BACKGROUND OF THE INVENTION

Internal combustion engine ignition devices having an ignition plug and an ignition coil that are integrated with each other are proposed in various kinds. For quality inspection of the ignition coil, a voltage generated in the ignition coil is measured. An electrical discharge from the ignition plug must be prevented during the voltage measurement. However, the ignition plug in complete products cannot be prevented from the electrical discharge. As a result, the quality inspection of the ignition coils cannot be properly performed.

SUMMARY OF THE INVENTION

The present invention therefore has an objective to provide a method for quality inspection of an ignition coil that is integrated with an ignition plug and used in an internal combustion engine ignition device. The present invention has another objective to provide an inspection device that enables the quality inspection using the method.

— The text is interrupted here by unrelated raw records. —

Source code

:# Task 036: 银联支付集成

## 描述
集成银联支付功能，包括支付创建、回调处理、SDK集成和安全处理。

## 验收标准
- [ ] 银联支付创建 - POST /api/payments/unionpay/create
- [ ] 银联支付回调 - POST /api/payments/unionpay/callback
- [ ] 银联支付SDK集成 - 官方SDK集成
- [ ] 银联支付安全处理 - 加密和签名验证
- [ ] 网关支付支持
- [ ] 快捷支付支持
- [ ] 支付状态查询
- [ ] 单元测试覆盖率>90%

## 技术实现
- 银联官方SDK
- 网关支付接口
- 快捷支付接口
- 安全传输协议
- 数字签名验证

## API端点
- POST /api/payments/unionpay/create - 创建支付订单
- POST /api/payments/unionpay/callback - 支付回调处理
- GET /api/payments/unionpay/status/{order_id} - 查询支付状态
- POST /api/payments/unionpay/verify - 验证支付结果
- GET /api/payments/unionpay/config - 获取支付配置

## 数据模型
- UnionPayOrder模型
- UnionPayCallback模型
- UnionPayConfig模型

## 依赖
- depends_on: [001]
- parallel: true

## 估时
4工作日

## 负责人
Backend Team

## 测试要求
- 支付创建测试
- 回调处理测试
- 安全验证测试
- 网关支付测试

A method of the present invention is provided for inspecting the ignition device with the use of a cylindrical inspection housing. The ignition plug and the ignition coil are housed by a cylindrical ignition device housing that functions as an outer peripheral core of the ignition coil. A ground electrode of the ignition plug is fixed to the housing. The inspection housing does not include the ground electrode. The inspection housing also functions as the outer peripheral core.

The inspection housing having no ground electrode is used for measuring the voltage generated in the ignition coil for quality inspection. Since the housing does not include the ground electrode, no discharge occurs between the ignition plug and the inspection housing. As a result, the voltage is properly measured and the quality of the ignition plug is appropriately determined.

An inspection device of the present invention enables the inspection of the ignition device in the use of the above-described method. The device includes a voltage measuring means for measuring the voltage generated in the ignition coil while the ignition coil is housed in the inspection housing.

BRIEF DESCRIPTION OF THE DRAWINGS

The above and other objectives, features and advantages of the present invention will become more apparent from the following detailed description made with reference to the accompanying drawings. In the drawings:

FIG. 1 a sectional view of an ignition device for an internal combustion engine according to an embodiment of the present invention;

FIG. 2A is an exploded perspective view of an inspection object A included in the ignition device and an inspection housing according to the embodiment;

FIG. 2B is an exploded perspective view of the inspection object and an ignition device housing according to the embodiment; and

FIG. 3 is a schematic view of an inspection device and a voltage measurement device for the quality inspection of the ignition device according to the first embodiment.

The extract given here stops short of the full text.